Acquired thymic tolerance and experimental allergic encephalomyelitis in the rat. I. Parameters and analysis of possible mechanisms.

Intrathymic injection of guinea pig myelin basic protein (MBP) or the immunodominant, encephalitogenic fragment of MPB, 68-86, without otherwise compromising the peripheral lymphocyte pool in adult LEW rats, dramatically inhibits onset of experimental allergic encephalomyelitis (EAE) caused by the usual peripheral inoculation with MBP in complete Freund's adjuvant. This surprising finding demonstrates that interaction of antigen and one or more components of an intact thymus can down-regulate systemic responses by mature T cells already existing in the peripheral lymphocyte pool.

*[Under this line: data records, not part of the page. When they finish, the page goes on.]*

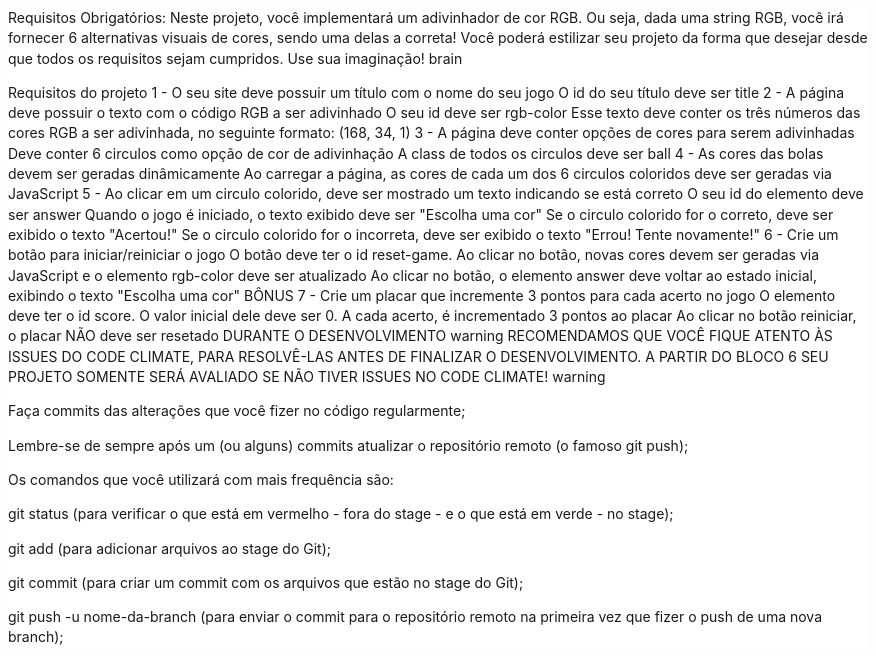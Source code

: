 Requisitos Obrigatórios:
Neste projeto, você implementará um adivinhador de cor RGB. Ou seja, dada uma string RGB, você irá fornecer 6 alternativas visuais de cores, sendo uma delas a correta! Você poderá estilizar seu projeto da forma que desejar desde que todos os requisitos sejam cumpridos. Use sua imaginação! brain

Requisitos do projeto
1 - O seu site deve possuir um título com o nome do seu jogo
O id do seu título deve ser title
2 - A página deve possuir o texto com o código RGB a ser adivinhado
O seu id deve ser rgb-color
Esse texto deve conter os três números das cores RGB a ser adivinhada, no seguinte formato: (168, 34, 1)
3 - A página deve conter opções de cores para serem adivinhadas
Deve conter 6 circulos como opção de cor de adivinhação
A class de todos os circulos deve ser ball
4 - As cores das bolas devem ser geradas dinâmicamente
Ao carregar a página, as cores de cada um dos 6 circulos coloridos deve ser geradas via JavaScript
5 - Ao clicar em um circulo colorido, deve ser mostrado um texto indicando se está correto
O seu id do elemento deve ser answer
Quando o jogo é iniciado, o texto exibido deve ser "Escolha uma cor"
Se o circulo colorido for o correto, deve ser exibido o texto "Acertou!"
Se o circulo colorido for o incorreta, deve ser exibido o texto "Errou! Tente novamente!"
6 - Crie um botão para iniciar/reiniciar o jogo
O botão deve ter o id reset-game.
Ao clicar no botão, novas cores devem ser geradas via JavaScript e o elemento rgb-color deve ser atualizado
Ao clicar no botão, o elemento answer deve voltar ao estado inicial, exibindo o texto "Escolha uma cor"
BÔNUS
7 - Crie um placar que incremente 3 pontos para cada acerto no jogo
O elemento deve ter o id score.
O valor inicial dele deve ser 0.
A cada acerto, é incrementado 3 pontos ao placar
Ao clicar no botão reiniciar, o placar NÃO deve ser resetado
DURANTE O DESENVOLVIMENTO
warning RECOMENDAMOS QUE VOCÊ FIQUE ATENTO ÀS ISSUES DO CODE CLIMATE, PARA RESOLVÊ-LAS ANTES DE FINALIZAR O DESENVOLVIMENTO. A PARTIR DO BLOCO 6 SEU PROJETO SOMENTE SERÁ AVALIADO SE NÃO TIVER ISSUES NO CODE CLIMATE! warning

Faça commits das alterações que você fizer no código regularmente;

Lembre-se de sempre após um (ou alguns) commits atualizar o repositório remoto (o famoso git push);

Os comandos que você utilizará com mais frequência são:

git status (para verificar o que está em vermelho - fora do stage - e o que está em verde - no stage);

git add (para adicionar arquivos ao stage do Git);

git commit (para criar um commit com os arquivos que estão no stage do Git);

git push -u nome-da-branch (para enviar o commit para o repositório remoto na primeira vez que fizer o push de uma nova branch);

How this happens is not known. In studies designed to explore possible mechanisms: (a) adult thymectomized animals remain susceptible to active EAE, thus EAE cannot be attributed solely to recent thymic emigrants that might be inactivated by antigen deposited in the thymus; (b) heterotopic isografts of injected thymic lobes transfer thymic tolerance to secondary recipients, thus the tolerance effect is dominant over an intact, non-treated thymus; (c) T cells from made thymic tolerant but not immunized donors are less effective in causing EAE following adoptive transfer into, and active immunization of, secondary, irradiated recipients; and (d) animals resistant to active EAE as a consequence of thymic tolerance are fully vulnerable to adoptive EAE caused by already activated MBP-specific T cell subpopulations. These results rule out a possible mechanism previously proposed for acquired thymic tolerance, i. e., that potentially pathogenic T cells traffic to the antigen-injected thymus where they are inactivated or eliminated.